[EXERCISE]
Take from the material every line containing the string "Website" and copy it.

[INPUT]
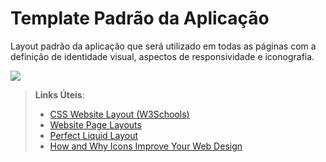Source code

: # Template Padrão da Aplicação

Layout padrão da aplicação que será utilizado em todas as páginas com a definição de identidade visual, aspectos de responsividade e iconografia.

<img src="[https://github.com/ICEI-PUC-Minas-PMV-ADS/pmv-ads-2023-1-e2-proj-int-t4-g1-greenpath/blob/9a1a6eac45e5baa2c2879c7501ea2f8e1099c0fe/docs/img/Persona_01_PQ.jpg](https://github.com/ICEI-PUC-Minas-PMV-ADS/pmv-ads-2023-1-e2-proj-int-t4-g1-greenpath/blob/9f48d2e64075d87f83e4fbea72418642c169d5a8/docs/img/Template_Login.png)">



> **Links Úteis**:
>
> - [CSS Website Layout (W3Schools)](https://www.w3schools.com/css/css_website_layout.asp)
> - [Website Page Layouts](http://www.cellbiol.com/bioinformatics_web_development/chapter-3-your-first-web-page-learning-html-and-css/website-page-layouts/)
> - [Perfect Liquid Layout](https://matthewjamestaylor.com/perfect-liquid-layouts)
> - [How and Why Icons Improve Your Web Design](https://usabilla.com/blog/how-and-why-icons-improve-you-web-design/)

[SOLUTION TO THIS EXERCISE]
> - [CSS Website Layout (W3Schools)](https://www.w3schools.com/css/css_website_layout.asp)
> - [Website Page Layouts](http://www.cellbiol.com/bioinformatics_web_development/chapter-3-your-first-web-page-learning-html-and-css/website-page-layouts/)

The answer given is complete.